Overall this is a good move for passengers as it will keep alive the growth sentiment that the domestic air passenger market has observed over the past year-and-a-half. Also, the government’s decision to levy 12% tax for business class is a huge relief for the industry against the earlier anticipated 17-18% tax rate. Budget hotels for the aam aadmi have been kept insulated from any increase in tariffs, while the luxury segment might see a slight increase. This will continue to support the growth momentum of the budget hotels sector going forward, though we might see a bit of pressure in the luxury segment in the short- to medium-term. We are bullish about the sector.

‘Brace for an increase in ticket prices’

Ajay Bijli
Chairman
and MD, PVR

Globally, tickets are not taxed over 5% but in India, we have been categorised under luxury along with casinos, betting, gambling, etc. I fail to understand the logic behind this. Any ticket that was priced above Rs 500 could have been taxed at 28% as it could have been considered a VIP seat. But for multiplexes in smaller towns where the mass market exists, price points range from Rs 80-90. There was a great opportunity for further growth, but now it seems we have gone a few steps back. Now, in states where the entertainment tax was lower than the GST, ticket prices are going to increase.

In certain states, we would have reduced ticket prices but lots of states also have price caps. So we have to figure out a solution for that. The price cap in states like Tamil Nadu and Karnataka is Rs 120, while for Andhra Pradesh and Chandigarh it is around Rs 150. Going ahead, the consumer should brace for an increase in ticket prices. We were hoping to be placed in the 12-18% slab, but we will now have to figure out our next move to ensure that margins do not get affected. Bollywood and regional film production will get affected. The Multiplex Association of India has also appealed to the government to reconsider the GST tax rate.

‘There would be some transitional woes’

N H Bhansali
CEO, finance, strategy and business
development, & CFO, Emami

With the seamless flow of tax credits and stabilisation of GST compliances, we expect good growth in the medium- to long-term. So far, the unorganised players had the advantage of operating beyond the existing tax structure which is going to change now. With this price edge gone, consumers would tend to migrate more towards organised and branded products. Increasing ayurveda awareness and preference, coupled with digital penetration and ease, are expected to act as a major boost to positive consumer behaviour.
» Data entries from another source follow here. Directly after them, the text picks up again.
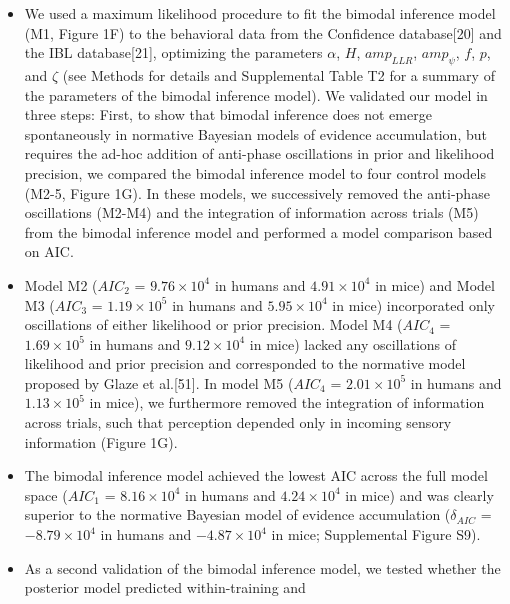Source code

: \documentclass[
]{article}
\begin{document}
\begin{itemize}
\item
  We used a maximum likelihood procedure to fit the bimodal inference
  model (M1, Figure 1F) to the behavioral data from the Confidence
  database{[}20{]} and the IBL database{[}21{]}, optimizing the
  parameters \(\alpha\), \(H\), \(amp_{LLR}\), \(amp_{\psi}\), \(f\),
  \(p\), and \(\zeta\) (see Methods for details and Supplemental Table
  T2 for a summary of the parameters of the bimodal inference model). We
  validated our model in three steps: First, to show that bimodal
  inference does not emerge spontaneously in normative Bayesian models
  of evidence accumulation, but requires the ad-hoc addition of
  anti-phase oscillations in prior and likelihood precision, we compared
  the bimodal inference model to four control models (M2-5, Figure 1G).
  In these models, we successively removed the anti-phase oscillations
  (M2-M4) and the integration of information across trials (M5) from the
  bimodal inference model and performed a model comparison based on AIC.
\item
  Model M2 (\(AIC_2\) = \(\ensuremath{9.76\times 10^{4}}\) in humans and
  \(\ensuremath{4.91\times 10^{4}}\) in mice) and Model M3 (\(AIC_3\) =
  \(\ensuremath{1.19\times 10^{5}}\) in humans and
  \(\ensuremath{5.95\times 10^{4}}\) in mice) incorporated only
  oscillations of either likelihood or prior precision. Model M4
  (\(AIC_4\) = \(\ensuremath{1.69\times 10^{5}}\) in humans and
  \(\ensuremath{9.12\times 10^{4}}\) in mice) lacked any oscillations of
  likelihood and prior precision and corresponded to the normative model
  proposed by Glaze et al.{[}51{]}. In model M5 (\(AIC_4\) =
  \(\ensuremath{2.01\times 10^{5}}\) in humans and
  \(\ensuremath{1.13\times 10^{5}}\) in mice), we furthermore removed
  the integration of information across trials, such that perception
  depended only in incoming sensory information (Figure 1G).
\item
  The bimodal inference model achieved the lowest AIC across the full
  model space (\(AIC_1\) = \(\ensuremath{8.16\times 10^{4}}\) in humans
  and \(\ensuremath{4.24\times 10^{4}}\) in mice) and was clearly
  superior to the normative Bayesian model of evidence accumulation
  (\(\delta_{AIC}\) = \(\ensuremath{-8.79\times 10^{4}}\) in humans and
  \(\ensuremath{-4.87\times 10^{4}}\) in mice; Supplemental Figure S9).
\item
  As a second validation of the bimodal inference model, we tested
  whether the posterior model predicted within-training and

\end{itemize}
\end{document}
Other trends like expected good monsoon, growing popularity of natural and ayurvedic products and an increased awareness through integrated communication, are going to have a positive impact on the consumption pattern. As is natural, with every disruption, some confusion and obstacles are bound to be there. In the short-term, there would be some transitional woes and we are building the confidence with our distribution partners to face the challenge of transition in a positive manner. There could be some hassles for the initial few months after which the system will start to gradually fall into place. But in the long-term, a positive impact is expected.

‘Disappointed with 12% GST on ayurvedic products’

Lalit Malik
chief financial officer, Dabur India

Home care products and shampoos will attract a higher rate of 28% under GST, while most FMCG products have been placed at 18% or below levels and this is on expected lines. There’s not much change in rates. Also, given the fact that we operate in a daily-use products category and don’t have many discretionary items, we don’t expect any major impact on the purchase of consumer goods.

However, we are disappointed with the government’s decision to levy 12% GST on ayurvedic medicines and products, which we feel will be adverse for the ayurvedic medicines category, especially at a time when the government has been talking about promoting traditional Indian alternative medicine. We expect to maintain our overall margin. While there may be temporary disruptions in the short-term, we expect GST to be overall beneficial in the medium- to long-term.